Power, poetry, and profanity (The Boston Globe)
By Marshall Sloane
A historian of the English language argues that profanity lets us unleash our verbal creativity, that cursing reveals power dynamics, and that “Jiminy Cricket” is a fun thing to say.

Want honey? Follow that bird (The New Yorker)
By Carolyn Kormann
A species of wild bird in Mozambique likes to eat beeswax, and knows how to find bees’ nests. People like to eat honey, and know how to harvest the nests. A new study explains the result: a very unusual kind of partnership.

Does experience really matter for a president? (The Washington Post)
By Elizabeth Saunders
Among many other contrasts, the current presidential election cycle pits deep experience in U.S. foreign policy against no political experience at all. Research on decision-making, and the history of modern presidential administrations, offers some insight into what trade-offs this decision involves.

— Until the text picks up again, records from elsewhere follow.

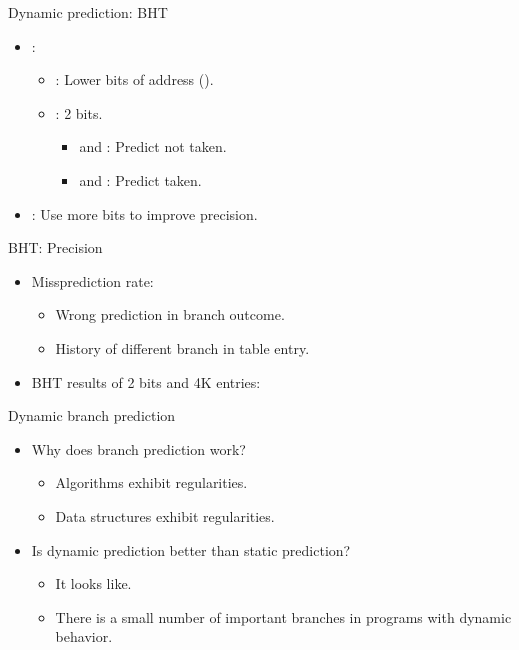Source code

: \begin{frame}[t]{Dynamic prediction: BHT}
\begin{itemize}
  \item {}:
    \begin{itemize}
      \item {}: Lower bits of address ().
      \item {}: 2 bits. 
        \begin{itemize}
          \item {} and : Predict not taken.
          \item {} and : Predict taken.
        \end{itemize}
    \end{itemize}
\end{itemize}

\makebox[\textwidth][c]{

}
\begin{itemize}
  \item {}: Use more bits to improve precision.
\end{itemize}
\end{frame}

\begin{frame}[t,shrink=10]{BHT: Precision}
\begin{itemize}
  \item Missprediction rate:
    \begin{itemize}
      \item Wrong prediction in branch outcome.
      \item History of different branch in table entry.
    \end{itemize}
  \item BHT results of 2 bits and 4K entries:
\end{itemize}

\end{frame}

\begin{frame}[t]{Dynamic branch prediction}
\begin{itemize}
  \item Why does branch prediction work?
    \begin{itemize}
      \item Algorithms exhibit regularities.
      \item Data structures exhibit regularities.
    \end{itemize}

  \item Is dynamic prediction better than static prediction?
    \begin{itemize}
      \item It looks like.
      \item There is a small number of important branches in programs with dynamic behavior.
    \end{itemize}
\end{itemize}
\end{frame}
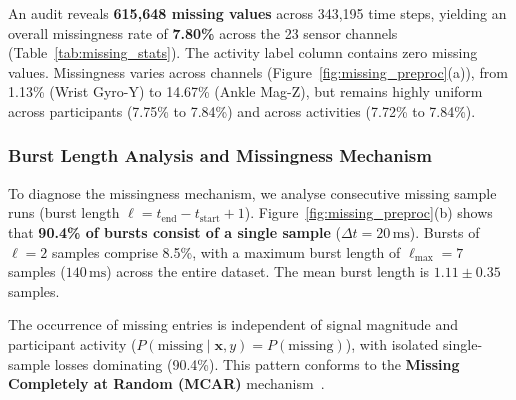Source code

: \documentclass[10pt,twocolumn]{article}
\begin{document}
An audit reveals \textbf{615,648 missing values} across 343,195 time steps, yielding an overall missingness rate of \textbf{7.80\%} across the 23 sensor channels (Table~\ref{tab:missing_stats}). The activity label column contains zero missing values. Missingness varies across channels (Figure~\ref{fig:missing_preproc}(a)), from 1.13\% (Wrist Gyro-Y) to 14.67\% (Ankle Mag-Z), but remains highly uniform across participants (7.75\% to 7.84\%) and across activities (7.72\% to 7.84\%).

\subsubsection{Burst Length Analysis and Missingness Mechanism}
To diagnose the missingness mechanism, we analyse consecutive missing sample runs (burst length $\ell = t_{\text{end}} - t_{\text{start}} + 1$). Figure~\ref{fig:missing_preproc}(b) shows that \textbf{90.4\% of bursts consist of a single sample} ($\Delta t = 20\,\text{ms}$). Bursts of $\ell = 2$ samples comprise 8.5\%, with a maximum burst length of $\ell_{\max} = 7$ samples ($140\,\text{ms}$) across the entire dataset. The mean burst length is $1.11 \pm 0.35$ samples.

The occurrence of missing entries is independent of signal magnitude and participant activity ($P(\text{missing} \mid \mathbf{x}, y) = P(\text{missing})$), with isolated single-sample losses dominating (90.4\%). This pattern conforms to the \textbf{Missing Completely at Random (MCAR)} mechanism~\cite{little2019statistical}.

\begin{table}[t]
\centering
\caption{Missing data audit per anatomical sensor cluster and burst characteristics before and after preprocessing.}
\label{tab:missing_stats}
\end{table}
\end{document}

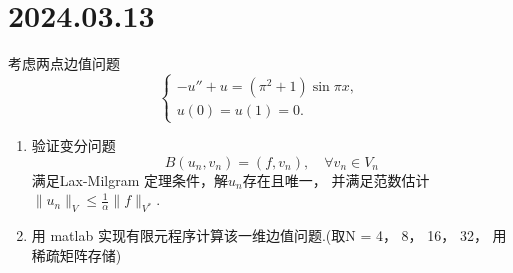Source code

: \documentclass[12pt,a4paper]{article}
\begin{document}
	
	\noindent
	
	\section{2024.03.13}	
	
	
	考虑两点边值问题
	\begin{equation}
		\left\{
		\begin{array}{l}
			-u'' + u = (\pi^2 +1) \sin{\pi x}, \\
			u(0) = u(1) = 0.
		\end{array}
		\right.
	\end{equation}
	
	\begin{enumerate}
		
		\item 验证变分问题 $$B(u_n, v_n) = (f, v_n),\quad \forall v_n \in V_n$$ 满足Lax-Milgram 定理条件，解$u_n$存在且唯一， 并满足范数估计 $\|u_n\|_V \leq \frac{1}{\alpha} \|f\|_{V^*} $.
		
		\item 用 matlab 实现有限元程序计算该一维边值问题.(取N = 4， 8， 16， 32， 用稀疏矩阵存储)
		
		
	\end{enumerate}
	
	
\end{document}
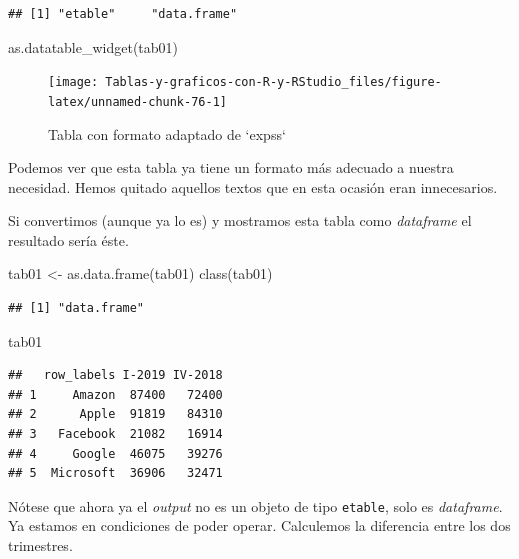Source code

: \documentclass[
]{book}
\newenvironment{Shaded}{\begin{snugshade}}{\end{snugshade}}
\newcommand{\FunctionTok}[1]{\textcolor[rgb]{0.00,0.00,0.00}{#1}}
\newcommand{\NormalTok}[1]{#1}
\newcommand{\OtherTok}[1]{\textcolor[rgb]{0.56,0.35,0.01}{#1}}
\begin{document}
\begin{verbatim}
## [1] "etable"     "data.frame"
\end{verbatim}

\begin{Shaded}
\begin{Highlighting}[]
\FunctionTok{as.datatable\_widget}\NormalTok{(tab01)}
\end{Highlighting}
\end{Shaded}

\begin{figure}[H]

{\centering \texttt{[image: Tablas-y-graficos-con-R-y-RStudio\_files/figure-latex/unnamed-chunk-76-1]} 

}

\caption{Tabla con formato adaptado de `expss`}\label{fig:unnamed-chunk-76}
\end{figure}

Podemos ver que esta tabla ya tiene un formato más adecuado a nuestra necesidad. Hemos quitado aquellos textos que en esta ocasión eran innecesarios.

Si convertimos (aunque ya lo es) y mostramos esta tabla como \emph{dataframe} el resultado sería éste.

\begin{Shaded}
\begin{Highlighting}[]
\NormalTok{tab01 }\OtherTok{\textless{}{-}} \FunctionTok{as.data.frame}\NormalTok{(tab01)}
\FunctionTok{class}\NormalTok{(tab01)}
\end{Highlighting}
\end{Shaded}

\begin{verbatim}
## [1] "data.frame"
\end{verbatim}

\begin{Shaded}
\begin{Highlighting}[]
\NormalTok{tab01}
\end{Highlighting}
\end{Shaded}

\begin{verbatim}
##   row_labels I-2019 IV-2018
## 1     Amazon  87400   72400
## 2      Apple  91819   84310
## 3   Facebook  21082   16914
## 4     Google  46075   39276
## 5  Microsoft  36906   32471
\end{verbatim}

Nótese que ahora ya el \emph{output} no es un objeto de tipo \texttt{etable}, solo es \emph{dataframe}. Ya estamos en condiciones de poder operar. Calculemos la diferencia entre los dos trimestres.
\end{document}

The misunderstood human brain (Vox)
By Susannah Locke
Classical music doesn’t make babies smart, your right brain is not where you do your creative thinking, and adults can grow new brain cells. A look at studies that debunk the things we think we know about our brains.

Have you seen a story online that does a good job of bridging the gap between the news and scholarship? Or something that seems particularly well-researched? Let us know and we may include it in next week’s roundup. Email us at jstordaily_submissions (at) jstor (dot) org.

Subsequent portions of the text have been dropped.